### YOUR TASK:
In the listing below, find each line that holds "repository" and list it.

### PROVIDED DATA:
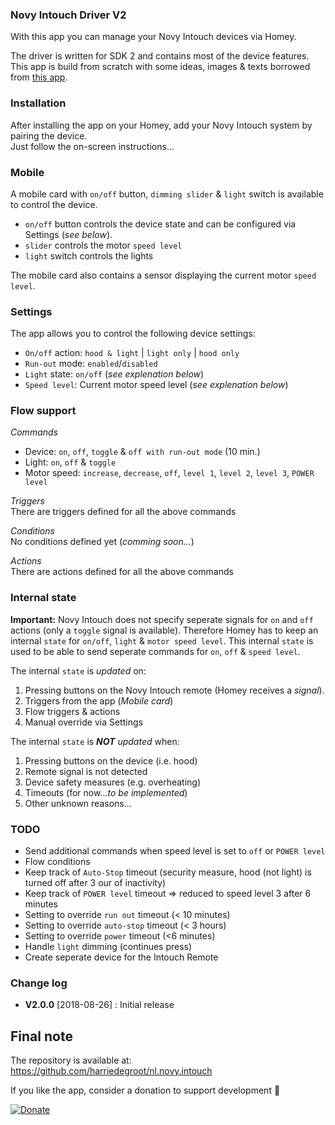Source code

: ### Novy Intouch Driver V2

With this app you can manage your Novy Intouch devices via Homey.

The driver is written for SDK 2 and contains most of the device features.  
This app is build from scratch with some ideas, images & texts borrowed from [this app][v1-link].

### Installation
After installing the app on your Homey, add your Novy Intouch system by pairing the device.  
Just follow the on-screen instructions...

### Mobile

A mobile card with `on/off` button, `dimming slider` & `light` switch is available to control the device.
- `on/off` button controls the device state and can be configured via Settings (*see below*).   
- `slider` controls the motor `speed level`
- `light` switch controls the lights

The mobile card also contains a sensor displaying the current motor `speed level`.

### Settings
The app allows you to control the following device settings:
- `On/off` action: `hood & light` | `light only` | `hood only`
- `Run-out` mode: `enabled`/`disabled`
- `Light` state: `on/off` (*see explenation below*)
- `Speed level`: Current motor speed level (*see explenation below*)

### Flow support

*Commands*

- Device: `on`, `off`, `toggle` & `off with run-out mode` (10 min.)
- Light: `on`, `off` & `toggle` 
- Motor speed: `increase`, `decrease`, `off`, `level 1`, `level 2`, `level 3`, `POWER level`

*Triggers*  
There are triggers defined for all the above commands

*Conditions*  
No conditions defined yet (*comming soon...*)

*Actions*  
There are actions defined for all the above commands

### Internal state
**Important:** Novy Intouch does not specify seperate signals for `on` and `off` actions (only a `toggle` signal is available).
Therefore Homey has to keep an internal `state` for `on/off`, `light` & `motor speed level`. This internal `state` is used to be able to send seperate commands for `on`, `off` & `speed level`.  

The internal `state` is *updated* on:
1. Pressing buttons on the Novy Intouch remote (Homey receives a *signal*).
2. Triggers from the app (*Mobile card*)
3. Flow triggers & actions
4. Manual override via Settings

The internal `state` is ***NOT** updated* when:
1. Pressing buttons on the device (i.e. hood)
2. Remote signal is not detected
3. Device safety measures (e.g. overheating)
4. Timeouts (for now...*to be implemented*)
5. Other unknown reasons...

### TODO

- Send additional commands when speed level is set to `off` or `POWER level`
- Flow conditions
- Keep track of `Auto-Stop` timeout (security measure, hood (not light) is turned off after 3 our of inactivity)
- Keep track of `POWER level` timeout => reduced to speed level 3 after 6 minutes
- Setting to override `run out` timeout (< 10 minutes)
- Setting to override `auto-stop` timeout (< 3 hours)
- Setting to override `power` timeout (<6 minutes)
- Handle `light` dimming (continues press)
- Create seperate device for the Intouch Remote

### Change log

- **V2.0.0** [2018-08-26] : Initial release

## Final note ##
The repository is available at: https://github.com/harriedegroot/nl.novy.intouch

If you like the app, consider a donation to support development :beer: 
 
[![Donate][pp-donate-image]][pp-donate-link]

[v1-link]: https://github.com/ralfvd/be.novy.intouch
[v1-author]: https://github.com/ralfvd/be.novy.intouch
[pp-donate-link]: https://www.paypal.com/cgi-bin/webscr?cmd=_donations&business=harriedegroot%40gmail%2ecom&lc=NL&item_name=Harrie%20de%20Groot&item_number=Homey%20Novy%20Intouch%20App&currency_code=EUR&bn=PP%2dDonationsBF%3abtn_donateCC_LG%2egif%3aNonHosted
[pp-donate-image]: https://img.shields.io/badge/Donate-PayPal-green.svg
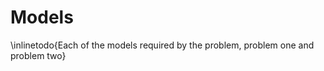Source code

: # Models #

\inlinetodo{Each of the models required by the problem, problem one and problem two}

<!-- vim:set filetype=markdown.pandoc : -->
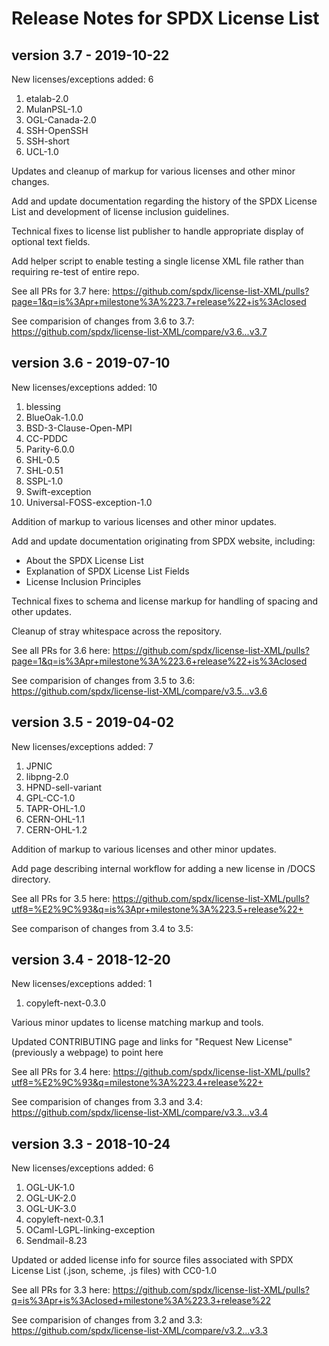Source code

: # Release Notes for SPDX License List

## version 3.7 - 2019-10-22

New licenses/exceptions added: 6

1. etalab-2.0
1. MulanPSL-1.0
1. OGL-Canada-2.0
1. SSH-OpenSSH
1. SSH-short
1. UCL-1.0

Updates and cleanup of markup for various licenses and other minor changes.

Add and update documentation regarding the history of the SPDX License List and
development of license inclusion guidelines.

Technical fixes to license list publisher to handle appropriate display of
optional text fields.

Add helper script to enable testing a single license XML file rather than
requiring re-test of entire repo.

See all PRs for 3.7 here: https://github.com/spdx/license-list-XML/pulls?page=1&q=is%3Apr+milestone%3A%223.7+release%22+is%3Aclosed

See comparision of changes from 3.6 to 3.7: https://github.com/spdx/license-list-XML/compare/v3.6...v3.7

## version 3.6 - 2019-07-10

New licenses/exceptions added: 10

1. blessing
1. BlueOak-1.0.0
1. BSD-3-Clause-Open-MPI
1. CC-PDDC
1. Parity-6.0.0
1. SHL-0.5
1. SHL-0.51
1. SSPL-1.0
1. Swift-exception
1. Universal-FOSS-exception-1.0

Addition of markup to various licenses and other minor updates.

Add and update documentation originating from SPDX website, including:
* About the SPDX License List
* Explanation of SPDX License List Fields
* License Inclusion Principles

Technical fixes to schema and license markup for handling of spacing and other updates.

Cleanup of stray whitespace across the repository.

See all PRs for 3.6 here: https://github.com/spdx/license-list-XML/pulls?page=1&q=is%3Apr+milestone%3A%223.6+release%22+is%3Aclosed

See comparision of changes from 3.5 to 3.6: https://github.com/spdx/license-list-XML/compare/v3.5...v3.6

## version 3.5 - 2019-04-02

New licenses/exceptions added: 7

1. JPNIC
1. libpng-2.0
1. HPND-sell-variant
1. GPL-CC-1.0
1. TAPR-OHL-1.0
1. CERN-OHL-1.1
1. CERN-OHL-1.2

Addition of markup to various licenses and other minor updates.

Add page describing internal workflow for adding a new license in /DOCS directory.

See all PRs for 3.5 here: https://github.com/spdx/license-list-XML/pulls?utf8=%E2%9C%93&q=is%3Apr+milestone%3A%223.5+release%22+

See comparison of changes from 3.4 to 3.5:

## version 3.4 - 2018-12-20

New licenses/exceptions added: 1

1. copyleft-next-0.3.0

Various minor updates to license matching markup and tools.

Updated CONTRIBUTING page and links for "Request New License" (previously a webpage) to point here

See all PRs for 3.4 here: https://github.com/spdx/license-list-XML/pulls?utf8=%E2%9C%93&q=milestone%3A%223.4+release%22+

See comparision of changes from 3.3 and 3.4: https://github.com/spdx/license-list-XML/compare/v3.3...v3.4

## version 3.3 - 2018-10-24

New licenses/exceptions added: 6
1. OGL-UK-1.0
1. OGL-UK-2.0
1. OGL-UK-3.0
1. copyleft-next-0.3.1
1. OCaml-LGPL-linking-exception
1. Sendmail-8.23

Updated or added license info for source files associated with SPDX License List (.json, scheme, .js files) with CC0-1.0

See all PRs for 3.3 here: https://github.com/spdx/license-list-XML/pulls?q=is%3Apr+is%3Aclosed+milestone%3A%223.3+release%22

See comparision of changes from 3.2 and 3.3: https://github.com/spdx/license-list-XML/compare/v3.2...v3.3
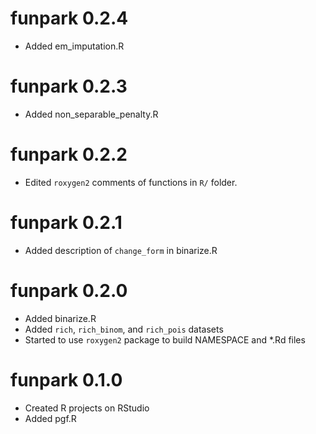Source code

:
# funpark 0.2.4

* Added em_imputation.R

# funpark 0.2.3

* Added non_separable_penalty.R


# funpark 0.2.2

* Edited `roxygen2` comments of functions in `R/` folder.


# funpark 0.2.1

* Added description of `change_form` in binarize.R


# funpark 0.2.0

* Added binarize.R
* Added `rich`, `rich_binom`, and `rich_pois` datasets
* Started to use `roxygen2` package to build NAMESPACE and *.Rd files


# funpark 0.1.0

* Created R projects on RStudio
* Added pgf.R

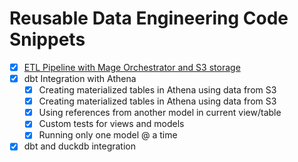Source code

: # Reusable Data Engineering Code Snippets
- [x] [ETL Pipeline with Mage Orchestrator and S3 storage](https://github.com/vedanthv/data-engineering-code-snippets/tree/main/mage-s3)
- [x] dbt Integration with Athena
  - [x] Creating materialized tables in Athena using data from S3
  - [x] Creating materialized tables in Athena using data from S3
  - [x] Using references from another model in current view/table
  - [x] Custom tests for views and models
  - [x] Running only one model @ a time
- [x] dbt and duckdb integration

### WRITTEN RESPONSE:
The repository is available at: https://github.com/harriedegroot/nl.novy.intouch
Cleanup of stray whitespace across the repository.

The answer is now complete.